**To do**
All pictures must be dropped, while the entries are given again word for word.

(Beginning of Recorded data)

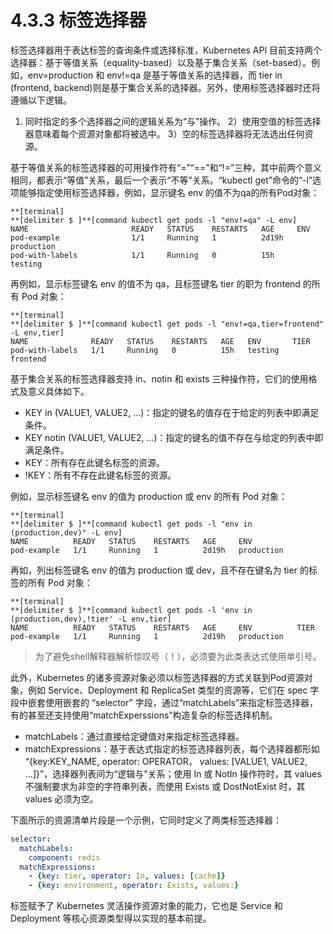 # 4.3.3 标签选择器

标签选择器用于表达标签的查询条件或选择标准，Kubernetes API 目前支持两个选择器：基于等值关系（equality-based）以及基于集合关系（set-based）。例如，env=production 和 env!=qa 是基于等值关系的选择器，而 tier in (frontend, backend)则是基于集合关系的选择器。另外，使用标签选择器时还将遵循以下逻辑。

1) 同时指定的多个选择器之间的逻辑关系为“与”操作。
2）使用空值的标签选择器意味着每个资源对象都将被选中。
3）空的标签选择器将无法选出任何资源。

基于等值关系的标签选择器的可用操作符有“=”“==”和“!=”三种，其中前两个意义相同，都表示“等值”关系，最后一个表示“不等”关系。“kubectl get”命令的“-l”选项能够指定使用标签选择器，例如，显示键名 env 的值不为qa的所有Pod对象：

```
**[terminal]
**[delimiter $ ]**[command kubectl get pods -l "env!=qa" -L env]
NAME                       READY   STATUS    RESTARTS   AGE     ENV
pod-example                1/1     Running   1          2d19h   production
pod-with-labels            1/1     Running   0          15h     testing
```

再例如，显示标签键名 env 的值不为 qa，且标签键名 tier 的职为 frontend 的所有 Pod 对象：

```
**[terminal]
**[delimiter $ ]**[command kubectl get pods -l "env!=qa,tier=frontend" -L env,tier]
NAME              READY   STATUS    RESTARTS   AGE   ENV       TIER
pod-with-labels   1/1     Running   0          15h   testing   frontend
```

基于集合关系的标签选择器支持 in、notin 和 exists 三种操作符，它们的使用格式及意义具体如下。

* KEY in (VALUE1, VALUE2, ...)：指定的键名的值存在于给定的列表中即满足条件。
* KEY notin (VALUE1, VALUE2, ...)：指定的键名的值不存在与给定的列表中即满足条件。
* KEY：所有存在此键名标签的资源。
* !KEY：所有不存在此键名标签的资源。

例如，显示标签键名 env 的值为 production 或 env 的所有 Pod 对象：

```
**[terminal]
**[delimiter $ ]**[command kubectl get pods -l "env in (production,dev)" -L env]
NAME          READY   STATUS    RESTARTS   AGE     ENV
pod-example   1/1     Running   1          2d19h   production
```

再如，列出标签键名 env 的值为 production 或 dev，且不存在键名为 tier 的标签的所有 Pod 对象：

```
**[terminal]
**[delimiter $ ]**[command kubectl get pods -l 'env in (production,dev),!tier' -L env,tier]
NAME          READY   STATUS    RESTARTS   AGE     ENV          TIER
pod-example   1/1     Running   1          2d19h   production   
```

> 为了避免shell解释器解析惊叹号（！），必须要为此类表达式使用单引号。

此外，Kubernetes 的诸多资源对象必须以标签选择器的方式关联到Pod资源对象，例如 Service、Deployment 和 ReplicaSet 类型的资源等，它们在 spec 字段中嵌套使用嵌套的 “selector” 字段，通过“matchLabels”来指定标签选择器，有的甚至还支持使用“matchExperssions”构造复杂的标签选择机制。

* matchLabels：通过直接给定键值对来指定标签选择器。
* matchExpressions：基于表达式指定的标签选择器列表，每个选择器都形如 “{key:KEY_NAME, operator: OPERATOR， values: [VALUE1, VALUE2, ...]}”，选择器列表间为“逻辑与”关系；使用 In 或 NotIn 操作符时，其 values 不强制要求为非空的字符串列表，而使用 Exists 或 DostNotExist 时，其 values 必须为空。

下面所示的资源清单片段是一个示例，它同时定义了两类标签选择器：

```yaml
selector:
  matchLabels:
    component: redis
  matchExpressions:
    - {key: tier, operator: In, values: [cache]}
    - {key: environment, operator: Exists, values:}
```

标签赋予了 Kubernetes 灵活操作资源对象的能力，它也是 Service 和 Deployment 等核心资源类型得以实现的基本前提。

(End of Recorded data)

**Answer section**
 # 4.3.3 标签选择器

标签选择器用于表达标签的查询条件或选择标准，Kubernetes API 目前支持两个选择器：基于等值关系（equality-based）以及基于集合关系（set-based）。例如，env=production 和 env!=qa 是基于等值关系的选择器，而 tier in (frontend, backend)则是基于集合关系的选择器。另外，使用标签选择器时还将遵循以下逻辑。

1) 同时指定的多个选择器之间的逻辑关系为“与”操作。
2）使用空值的标签选择器意味着每个资源对象都将被选中。
3）空的标签选择器将无法选出任何资源。

基于等值关系的标签选择器的可用操作符有“=”“==”和“!=”三种，其中前两个意义相同，都表示“等值”关系，最后一个表示“不等”关系。“kubectl get”命令的“-l”选项能够指定使用标签选择器，例如，显示键名 env 的值不为qa的所有Pod对象：

```
**[terminal]
**[delimiter $ ]**[command kubectl get pods -l "env!=qa" -L env]
NAME                       READY   STATUS    RESTARTS   AGE     ENV
pod-example                1/1     Running   1          2d19h   production
pod-with-labels            1/1     Running   0          15h     testing
```

再例如，显示标签键名 env 的值不为 qa，且标签键名 tier 的职为 frontend 的所有 Pod 对象：

```
**[terminal]
**[delimiter $ ]**[command kubectl get pods -l "env!=qa,tier=frontend" -L env,tier]
NAME              READY   STATUS    RESTARTS   AGE   ENV       TIER
pod-with-labels   1/1     Running   0          15h   testing   frontend
```

基于集合关系的标签选择器支持 in、notin 和 exists 三种操作符，它们的使用格式及意义具体如下。

* KEY in (VALUE1, VALUE2, ...)：指定的键名的值存在于给定的列表中即满足条件。
* KEY notin (VALUE1, VALUE2, ...)：指定的键名的值不存在与给定的列表中即满足条件。
* KEY：所有存在此键名标签的资源。
* !KEY：所有不存在此键名标签的资源。

例如，显示标签键名 env 的值为 production 或 env 的所有 Pod 对象：

```
**[terminal]
**[delimiter $ ]**[command kubectl get pods -l "env in (production,dev)" -L env]
NAME          READY   STATUS    RESTARTS   AGE     ENV
pod-example   1/1     Running   1          2d19h   production
```

再如，列出标签键名 env 的值为 production 或 dev，且不存在键名为 tier 的标签的所有 Pod 对象：

```
**[terminal]
**[delimiter $ ]**[command kubectl get pods -l 'env in (production,dev),!tier' -L env,tier]
NAME          READY   STATUS    RESTARTS   AGE     ENV          TIER
pod-example   1/1     Running   1          2d19h   production   
```

> 为了避免shell解释器解析惊叹号（！），必须要为此类表达式使用单引号。

此外，Kubernetes 的诸多资源对象必须以标签选择器的方式关联到Pod资源对象，例如 Service、Deployment 和 ReplicaSet 类型的资源等，它们在 spec 字段中嵌套使用嵌套的 “selector” 字段，通过“matchLabels”来指定标签选择器，有的甚至还支持使用“matchExperssions”构造复杂的标签选择机制。

* matchLabels：通过直接给定键值对来指定标签选择器。
* matchExpressions：基于表达式指定的标签选择器列表，每个选择器都形如 “{key:KEY_NAME, operator: OPERATOR， values: [VALUE1, VALUE2, ...]}”，选择器列表间为“逻辑与”关系；使用 In 或 NotIn 操作符时，其 values 不强制要求为非空的字符串列表，而使用 Exists 或 DostNotExist 时，其 values 必须为空。

下面所示的资源清单片段是一个示例，它同时定义了两类标签选择器：

```yaml
selector:
  matchLabels:
    component: redis
  matchExpressions:
    - {key: tier, operator: In, values: [cache]}
    - {key: environment, operator: Exists, values:}
```

标签赋予了 Kubernetes 灵活操作资源对象的能力，它也是 Service 和 Deployment 等核心资源类型得以实现的基本前提。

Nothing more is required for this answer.